** Opening Exercise materials block **

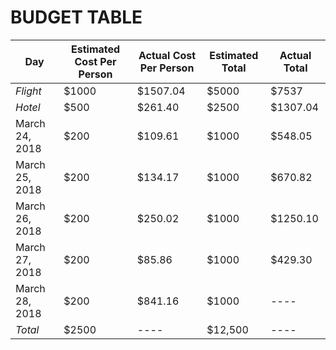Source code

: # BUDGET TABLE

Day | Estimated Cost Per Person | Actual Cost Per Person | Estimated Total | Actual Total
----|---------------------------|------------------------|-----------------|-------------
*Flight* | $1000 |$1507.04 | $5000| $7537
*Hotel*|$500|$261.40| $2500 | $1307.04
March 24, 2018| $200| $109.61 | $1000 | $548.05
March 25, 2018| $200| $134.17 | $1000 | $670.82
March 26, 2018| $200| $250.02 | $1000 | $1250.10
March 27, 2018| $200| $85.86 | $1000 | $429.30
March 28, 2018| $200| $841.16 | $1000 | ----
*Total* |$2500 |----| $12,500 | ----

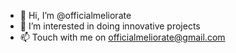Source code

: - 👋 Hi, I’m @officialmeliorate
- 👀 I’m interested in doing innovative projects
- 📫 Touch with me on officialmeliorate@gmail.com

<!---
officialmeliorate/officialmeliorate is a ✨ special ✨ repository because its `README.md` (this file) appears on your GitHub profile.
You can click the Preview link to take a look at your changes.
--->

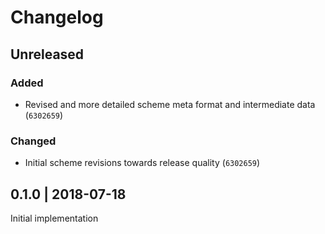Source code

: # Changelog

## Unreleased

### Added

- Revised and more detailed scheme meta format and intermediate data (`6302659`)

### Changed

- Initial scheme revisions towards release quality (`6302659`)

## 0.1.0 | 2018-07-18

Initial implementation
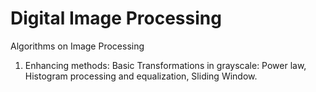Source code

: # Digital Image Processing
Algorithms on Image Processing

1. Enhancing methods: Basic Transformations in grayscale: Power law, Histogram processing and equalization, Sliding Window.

** Closing Exercise materials block **

Assignment → Please copy out each line in the entries that mentions the string "Total".

Solved exercise →
Day | Estimated Cost Per Person | Actual Cost Per Person | Estimated Total | Actual Total
*Total* |$2500 |----| $12,500 | ----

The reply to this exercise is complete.